# WORK INSTRUCTION
Restate all the data word for word and omit the pictures.

Source texts of formatted documents
[Start of Attachment]
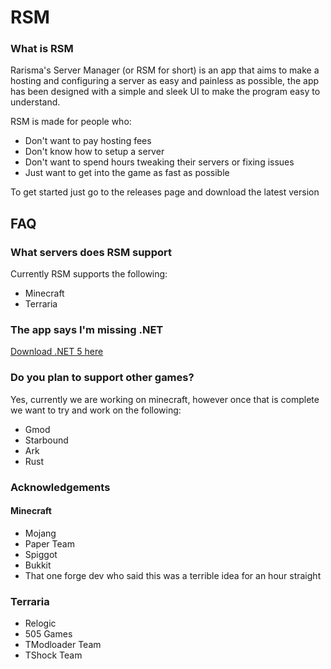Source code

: # RSM

### What is RSM
Rarisma's Server Manager (or RSM for short) is an app that aims to make a hosting and configuring a server as easy and painless as possible, the app has been designed with a simple and sleek UI to make the program easy to understand.

RSM is made for people who:
 - Don't want to pay hosting fees
 - Don't know how to setup a server
 - Don't want to spend hours tweaking their servers or fixing issues
 - Just want to get into the game as fast as possible


To get started just go to the releases page and download the latest version


## FAQ

### What servers does RSM support
Currently RSM supports the following:
 - Minecraft
 - Terraria

### The app says I'm missing .NET 
[Download .NET 5 here](https://dotnet.microsoft.com/download/dotnet/thank-you/runtime-desktop-5.0.5-windows-x64-installer)

### Do you plan to support other games?
Yes, currently we are working on minecraft, however once that is complete we want to try and work on the following:
- Gmod
- Starbound
- Ark
- Rust


### Acknowledgements
 #### Minecraft
   - Mojang
   - Paper Team
   - Spiggot
   - Bukkit
   - That one forge dev who said this was a terrible idea for an hour straight
### Terraria
   - Relogic
   - 505 Games
   - TModloader Team
   - TShock Team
[End of Attachment]
# COMPLETED TASK
Source code

: # RSM

### What is RSM
Rarisma's Server Manager (or RSM for short) is an app that aims to make a hosting and configuring a server as easy and painless as possible, the app has been designed with a simple and sleek UI to make the program easy to understand.

RSM is made for people who:
 - Don't want to pay hosting fees
 - Don't know how to setup a server
 - Don't want to spend hours tweaking their servers or fixing issues
 - Just want to get into the game as fast as possible


To get started just go to the releases page and download the latest version


## FAQ

### What servers does RSM support
Currently RSM supports the following:
 - Minecraft
 - Terraria

### The app says I'm missing .NET 
[Download .NET 5 here](https://dotnet.microsoft.com/download/dotnet/thank-you/runtime-desktop-5.0.5-windows-x64-installer)

### Do you plan to support other games?
Yes, currently we are working on minecraft, however once that is complete we want to try and work on the following:
- Gmod
- Starbound
- Ark
- Rust


### Acknowledgements
 #### Minecraft
   - Mojang
   - Paper Team
   - Spiggot
   - Bukkit
   - That one forge dev who said this was a terrible idea for an hour straight
### Terraria
   - Relogic
   - 505 Games
   - TModloader Team
   - TShock Team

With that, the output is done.